The theory is that (1) can happen before (2). 

As I understand it, the techniques below may solve the problem: 
* USB user space code calls mlockall()
* Change system swappiness


AP 



> -Original Message-
> From: Felipe Balbi [mailto:felipe.ba...@linux.intel.com]
> Sent: Tuesday, October 31, 2017 4:19 AM
> To: PURCELL,ANDY (K-Loveland,ex1) ; linux-
> u...@vger.kernel.org
> Subject: Re: Linux and usb device drivers using functionfs
> 
> 
> Hi,
> 
> andy_purc...@keysight.com writes:
> > I have implemented a USB device function using Linux functionfs and
> > now there is a problem being reported.
> >
> > I need to ask this group for advice.
> >
> > The problem is this:
> > 1) device boots
> >
> > 2) some usb transfers happen, all are OK
> >
> > 3) a device app runs to completion (USB quiescent during this time, no
> > USB transfers required)
> >
> > 4) the controlling PC starts a 4 KByte USB transfer to the device, but
> > this transfer does not finish. Only 3 Kbytes are ACK'd by the device.
> >
> >  (A USB analyzer shows the host trying to send more, but the
> >  device persistently NAK's)
> >
> > If step (3) is omitted, everything works fine. It is reliable - 15/15
> > times it is OK.
> >
> > The USB device function is implemented with functionfs and aio. Most
> > of the implementation is in user space.
> >
> > An off-the-shelf low level Linux driver is being used.
> >
> > Regression tests show no problems with various sized USB transfers for
> > over 24 hours.
> 
> Okay, let's try to figure out what's going on. Are you using dwc3, by any 
> chance?
> If you are, can you capture tracepoints of the failing case?
> 
> While it could be something on the application side, I want to be sure the
> controller is behaving properly.
> 
> For details on how to capture tracepoints, see [1] below.
> 
> > A colleague has investigated and has asserted user space is not the
> > right way to do things.
> >
> > He says:
> >
> > "It appeared that running the  was enough to swap the usb
> > code out that it wasn't able to swap back in quick enough to respond
> > to the USB traffic in a timely fashion"  "This is the major
> > drawback to user space drivers as opposed to kernel drivers.  Kernel
> > drivers pages are locked into memory while user space can be swapped
> > out.  There were numerous articles about this, but the best one I
> > found was:
> >
> > http://www.makelinux.net/ldd3/chp-2-sect-9 "
> >
> > Linux Device Drivers, 3rd Edition, By Jonathan Corbet,
> > Greg Kroah-Hartman, Alessandro Rubini : February 2005
> >
> > "There pertinent part is:
> >
> > o    Response time is slower, because a context switch is required to
> > transfer information or actions between the client and the hardware.
> >
> > o    Worse yet, if the driver has been swapped to disk, response time
> > is unacceptably long.
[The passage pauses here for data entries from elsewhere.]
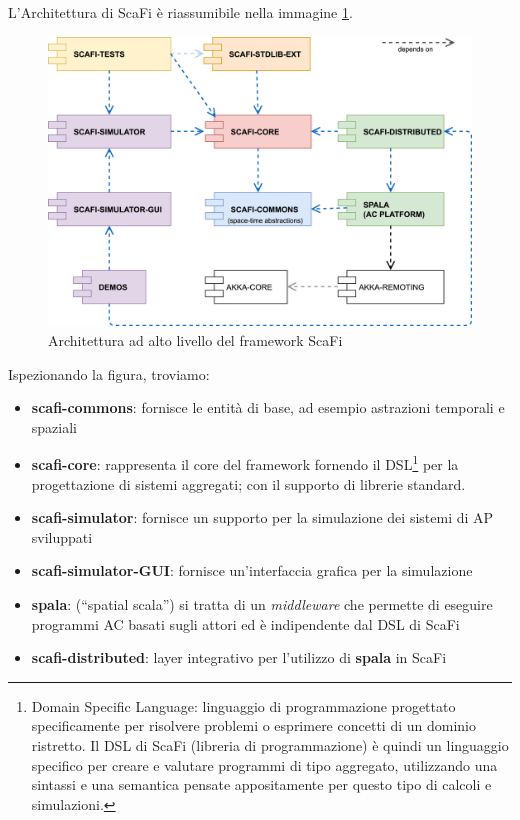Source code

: \documentclass[12pt,a4paper,openright,twoside]{book}
\begin{document}
L'Architettura di ScaFi \cite{Casadei2022} è riassumibile nella immagine \cref{fig:scafi-arc}.

\begin{figure}
    \centering
    \includegraphics[width=.8\linewidth]{figures/scafi-arc.jpg}
    \caption{Architettura ad alto livello del framework ScaFi}
    \label{fig:scafi-arc}
\end{figure}

Ispezionando la figura, troviamo:

\begin{itemize}
    \item \textbf{scafi-commons}: fornisce le entità di base, ad esempio astrazioni temporali e spaziali
    \item \textbf{scafi-core}: rappresenta il core del framework fornendo il DSL\footnote{Domain Specific Language: linguaggio di programmazione progettato specificamente per risolvere problemi o esprimere concetti di un dominio ristretto. Il DSL di ScaFi (libreria di programmazione) è quindi un linguaggio specifico per creare e valutare programmi di tipo aggregato, utilizzando una sintassi e una semantica pensate appositamente per questo tipo di calcoli e simulazioni.} per la progettazione di sistemi aggregati; con il supporto di librerie standard.
    \item \textbf{scafi-simulator}: fornisce un supporto per la simulazione dei sistemi di \ac{AP} sviluppati
    \item \textbf{scafi-simulator-GUI}: fornisce un'interfaccia grafica per la simulazione
    \item \textbf{spala}: (``spatial scala'') si tratta di un \textit{middleware} che permette di eseguire programmi \ac{AC} basati sugli attori ed è indipendente dal DSL di ScaFi
    \item \textbf{scafi-distributed}: layer integrativo per l'utilizzo di \textbf{spala} in ScaFi
\end{itemize}
\end{document}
Using the mlock system call might help, but
> > usually you'll need to lock many memory pages, because a user-space
> > program depends on a lot of library code. mlock, too, is limited to
> > privileged users.
> >
> > Some articles I read stated that the swap could take seconds."
> >
> >
> > QUESTIONS:
> >
> > - Did I make a mistake using user space and functionfs?
> >   (I thought state-of-the-art way to do usb function drivers was to
> >   use functionfs...)
> 
> right, unless you can use some of the in-tree functions, it doesn't make sure 
> to
> rely on an ever-changing internal API :-)
> 
> > - Should I add calls to mlock() to try to fix?
> 
> that's an easy enough test, yes :-)
> 
> > Any advice is appreciated.
> 
> [1]
> https://git.kernel.org/pub/scm/linux/kernel/git/torvalds/linux.git/tree/Docume
> ntation/driver-api/usb/dwc3.rst#n113
> 
> --
> balbi


RE: Linux and usb device drivers using functionfs

2017-11-01 Thread Felipe Balbi

Hi Andy,

andy_purc...@keysight.com writes:
> Hello Felipe,
>
> I am not using DWC3.

oh, okay :-)

> I have new information about the problem. 
> The context was this: 
>   1) device boots 
>   2) some usb transfers happen, all are OK 
>   3) a device app runs to completion (USB quiescent during this time, no USB 
> transfers required) 
>   4) the controlling PC starts a 4 KByte USB transfer to the device, but this 
> transfer does not finish. Only 3 Kbytes are ACK'd by the device.
>(A USB analyzer shows the host trying to send more, but the device 
> persistently NAK's)
>
>   If step (3) is omitted, everything works fine.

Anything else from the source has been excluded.